### [Assigned task]
With pictures excluded, output exactly the lines that run from the first line of the data below through the line containing "le focus vers".

### [Plain-text document sources]
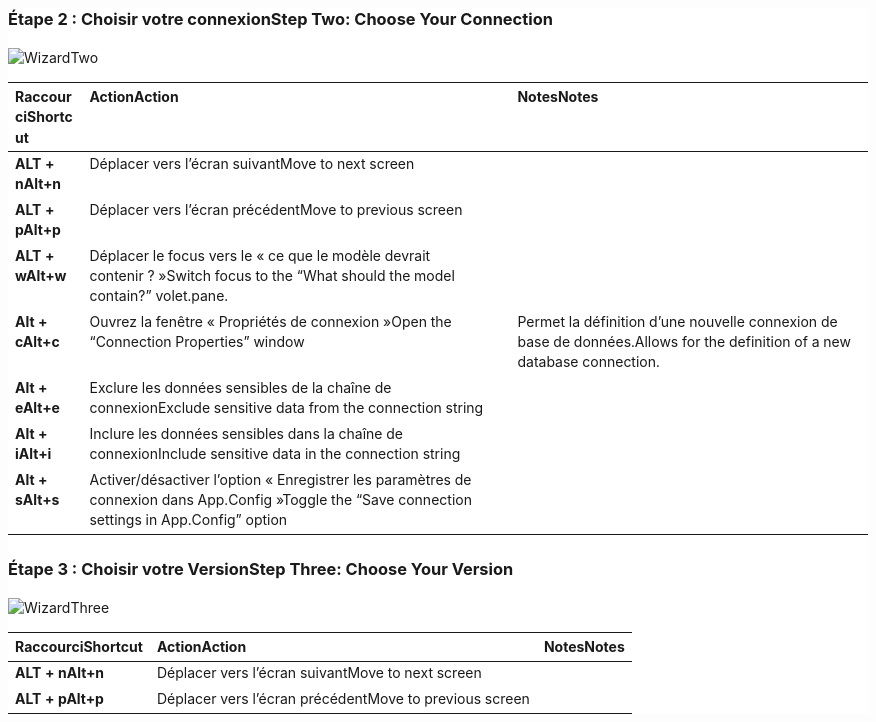 ### <a name="step-two-choose-your-connection"></a><span data-ttu-id="a02da-119">Étape 2 : Choisir votre connexion</span><span class="sxs-lookup"><span data-stu-id="a02da-119">Step Two: Choose Your Connection</span></span>

![WizardTwo](~/ef6/media/wizardtwo.png)

| <span data-ttu-id="a02da-121">Raccourci</span><span class="sxs-lookup"><span data-stu-id="a02da-121">Shortcut</span></span>  | <span data-ttu-id="a02da-122">Action</span><span class="sxs-lookup"><span data-stu-id="a02da-122">Action</span></span>                                                     | <span data-ttu-id="a02da-123">Notes</span><span class="sxs-lookup"><span data-stu-id="a02da-123">Notes</span></span>                                                   |
|:----------|:-----------------------------------------------------------|:--------------------------------------------------------|
| <span data-ttu-id="a02da-124">**ALT + n**</span><span class="sxs-lookup"><span data-stu-id="a02da-124">**Alt+n**</span></span> | <span data-ttu-id="a02da-125">Déplacer vers l’écran suivant</span><span class="sxs-lookup"><span data-stu-id="a02da-125">Move to next screen</span></span>                                        |                                                         |
| <span data-ttu-id="a02da-126">**ALT + p**</span><span class="sxs-lookup"><span data-stu-id="a02da-126">**Alt+p**</span></span> | <span data-ttu-id="a02da-127">Déplacer vers l’écran précédent</span><span class="sxs-lookup"><span data-stu-id="a02da-127">Move to previous screen</span></span>                                    |                                                         |
| <span data-ttu-id="a02da-128">**ALT + w**</span><span class="sxs-lookup"><span data-stu-id="a02da-128">**Alt+w**</span></span> | <span data-ttu-id="a02da-129">Déplacer le focus vers le « ce que le modèle devrait contenir ? »</span><span class="sxs-lookup"><span data-stu-id="a02da-129">Switch focus to the “What should the model contain?”</span></span> <span data-ttu-id="a02da-130">volet.</span><span class="sxs-lookup"><span data-stu-id="a02da-130">pane.</span></span> |                                                         |
| <span data-ttu-id="a02da-131">**Alt + c**</span><span class="sxs-lookup"><span data-stu-id="a02da-131">**Alt+c**</span></span> | <span data-ttu-id="a02da-132">Ouvrez la fenêtre « Propriétés de connexion »</span><span class="sxs-lookup"><span data-stu-id="a02da-132">Open the “Connection Properties” window</span></span>                    | <span data-ttu-id="a02da-133">Permet la définition d’une nouvelle connexion de base de données.</span><span class="sxs-lookup"><span data-stu-id="a02da-133">Allows for the definition of a new database connection.</span></span> |
| <span data-ttu-id="a02da-134">**Alt + e**</span><span class="sxs-lookup"><span data-stu-id="a02da-134">**Alt+e**</span></span> | <span data-ttu-id="a02da-135">Exclure les données sensibles de la chaîne de connexion</span><span class="sxs-lookup"><span data-stu-id="a02da-135">Exclude sensitive data from the connection string</span></span>          |                                                         |
| <span data-ttu-id="a02da-136">**Alt + i**</span><span class="sxs-lookup"><span data-stu-id="a02da-136">**Alt+i**</span></span> | <span data-ttu-id="a02da-137">Inclure les données sensibles dans la chaîne de connexion</span><span class="sxs-lookup"><span data-stu-id="a02da-137">Include sensitive data in the connection string</span></span>            |                                                         |
| <span data-ttu-id="a02da-138">**Alt + s**</span><span class="sxs-lookup"><span data-stu-id="a02da-138">**Alt+s**</span></span> | <span data-ttu-id="a02da-139">Activer/désactiver l’option « Enregistrer les paramètres de connexion dans App.Config »</span><span class="sxs-lookup"><span data-stu-id="a02da-139">Toggle the “Save connection settings in App.Config” option</span></span> |                                                         |

### <a name="step-three-choose-your-version"></a><span data-ttu-id="a02da-140">Étape 3 : Choisir votre Version</span><span class="sxs-lookup"><span data-stu-id="a02da-140">Step Three: Choose Your Version</span></span>

![WizardThree](~/ef6/media/wizardthree.png)

| <span data-ttu-id="a02da-142">Raccourci</span><span class="sxs-lookup"><span data-stu-id="a02da-142">Shortcut</span></span>  | <span data-ttu-id="a02da-143">Action</span><span class="sxs-lookup"><span data-stu-id="a02da-143">Action</span></span>                                             | <span data-ttu-id="a02da-144">Notes</span><span class="sxs-lookup"><span data-stu-id="a02da-144">Notes</span></span>                                                                                 |
|:----------|:---------------------------------------------------|:--------------------------------------------------------------------------------------|
| <span data-ttu-id="a02da-145">**ALT + n**</span><span class="sxs-lookup"><span data-stu-id="a02da-145">**Alt+n**</span></span> | <span data-ttu-id="a02da-146">Déplacer vers l’écran suivant</span><span class="sxs-lookup"><span data-stu-id="a02da-146">Move to next screen</span></span>                                |                                                                                       |
| <span data-ttu-id="a02da-147">**ALT + p**</span><span class="sxs-lookup"><span data-stu-id="a02da-147">**Alt+p**</span></span> | <span data-ttu-id="a02da-148">Déplacer vers l’écran précédent</span><span class="sxs-lookup"><span data-stu-id="a02da-148">Move to previous screen</span></span>                            |                                                                                       |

### [Task output]
 ### <a name="step-two-choose-your-connection"></a><span data-ttu-id="a02da-119">Étape 2 : Choisir votre connexion</span><span class="sxs-lookup"><span data-stu-id="a02da-119">Step Two: Choose Your Connection</span></span>

![WizardTwo](~/ef6/media/wizardtwo.png)

| <span data-ttu-id="a02da-121">Raccourci</span><span class="sxs-lookup"><span data-stu-id="a02da-121">Shortcut</span></span>  | <span data-ttu-id="a02da-122">Action</span><span class="sxs-lookup"><span data-stu-id="a02da-122">Action</span></span>                                                     | <span data-ttu-id="a02da-123">Notes</span><span class="sxs-lookup"><span data-stu-id="a02da-123">Notes</span></span>                                                   |
|:----------|:-----------------------------------------------------------|:--------------------------------------------------------|
| <span data-ttu-id="a02da-124">**ALT + n**</span><span class="sxs-lookup"><span data-stu-id="a02da-124">**Alt+n**</span></span> | <span data-ttu-id="a02da-125">Déplacer vers l’écran suivant</span><span class="sxs-lookup"><span data-stu-id="a02da-125">Move to next screen</span></span>                                        |                                                         |
| <span data-ttu-id="a02da-126">**ALT + p**</span><span class="sxs-lookup"><span data-stu-id="a02da-126">**Alt+p**</span></span> | <span data-ttu-id="a02da-127">Déplacer vers l’écran précédent</span><span class="sxs-lookup"><span data-stu-id="a02da-127">Move to previous screen</span></span>                                    |                                                         |
| <span data-ttu-id="a02da-128">**ALT + w**</span><span class="sxs-lookup"><span data-stu-id="a02da-128">**Alt+w**</span></span> | <span data-ttu-id="a02da-129">Déplacer le focus vers le « ce que le modèle devrait contenir ? »</span><span class="sxs-lookup"><span data-stu-id="a02da-129">Switch focus to the “What should the model contain?”</span></span> <span data-ttu-id="a02da-130">volet.</span><span class="sxs-lookup"><span data-stu-id="a02da-130">pane.</span></span> |                                                         |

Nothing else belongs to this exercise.